TensorSlow rebuilds core TensorFlow abstractions—computational graphs, placeholders, variables, sessions, automatic differentiation, gradient descent—in pure Python, no C++ backend in sight. The API deliberately mirrors TensorFlow’s so you can map concepts one-to-one. It trains models. Slowly.

The interesting bit

The author pairs the code with a step-by-step blog series that walks through the math and algorithms as the library grows.
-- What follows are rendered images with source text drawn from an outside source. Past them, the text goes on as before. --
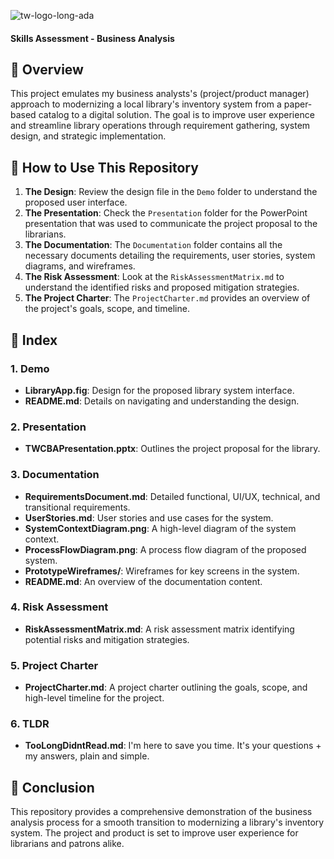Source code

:![tw-logo-long-ada](https://static.wixstatic.com/media/455fbf_6b936acf39a54877be977990d513c7ea~mv2.png/v1/fill/w_228,h_37,al_c,q_85,usm_0.66_1.00_0.01,enc_auto/tw-logo-long-ada.png)
#### Skills Assessment - Business Analysis

## :large_orange_diamond: Overview
This project emulates my business analysts's (project/product manager) approach to modernizing a local library's inventory system from a paper-based catalog to a digital solution. 
The goal is to improve user experience and streamline library operations through requirement gathering, system design, and strategic implementation.

## :small_orange_diamond: How to Use This Repository
1. **The Design**: Review the design file in the `Demo` folder to understand the proposed user interface.
2. **The Presentation**: Check the `Presentation` folder for the PowerPoint presentation that was used to communicate the project proposal to the librarians.
3. **The Documentation**: The `Documentation` folder contains all the necessary documents detailing the requirements, user stories, system diagrams, and wireframes.
4. **The Risk Assessment**: Look at the `RiskAssessmentMatrix.md` to understand the identified risks and proposed mitigation strategies.
5. **The Project Charter**: The `ProjectCharter.md` provides an overview of the project's goals, scope, and timeline.

## :orange_book: Index

### 1. Demo
- **LibraryApp.fig**: Design for the proposed library system interface.
- **README.md**: Details on navigating and understanding the design.

### 2. Presentation
- **TWCBAPresentation.pptx**: Outlines the project proposal for the library.

### 3. Documentation
- **RequirementsDocument.md**: Detailed functional, UI/UX, technical, and transitional requirements.
- **UserStories.md**: User stories and use cases for the system.
- **SystemContextDiagram.png**: A high-level diagram of the system context.
- **ProcessFlowDiagram.png**: A process flow diagram of the proposed system.
- **PrototypeWireframes/**: Wireframes for key screens in the system.
- **README.md**: An overview of the documentation content.

### 4. Risk Assessment
- **RiskAssessmentMatrix.md**: A risk assessment matrix identifying potential risks and mitigation strategies.

### 5. Project Charter
- **ProjectCharter.md**: A project charter outlining the goals, scope, and high-level timeline for the project.

### 6. TLDR
- **TooLongDidntRead.md**: I'm here to save you time. It's your questions + my answers, plain and simple.


## :notebook: Conclusion
This repository provides a comprehensive demonstration of the business analysis process for a smooth transition to modernizing a library's inventory system. 
The project and product is set to improve user experience for librarians and patrons alike.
This isn’t a stripped-down toy; it’s a pedagogical deconstruction where understandability is the explicit design goal, not a side effect.

Key highlights

  • Full forward and backward pass through a computational graph built from Python objects
  • Automatic differentiation via reverse-mode autodiff (the actual mechanism, not a black box)
  • Session-based execution with feed_dict, matching TensorFlow 1.x patterns
  • Softmax classifier example included; more in the examples directory
  • Companion article series develops the library line-by-line with theory

Caveats

  • Explicitly “solely for educational purposes”; the author warns against using it for real work
  • No GPU support, no graph optimizations, no eager execution—performance is not the point
  • README contains a typo (weigths) and the code snippets have inconsistent variable naming (X/W vs. training_features/weights), suggesting limited maintenance

Verdict

Worth a few hours if you’re teaching deep learning, interviewing for ML infrastructure roles, or just tired of treating frameworks as magic. Skip it if you need to train anything larger than a toy dataset this decade.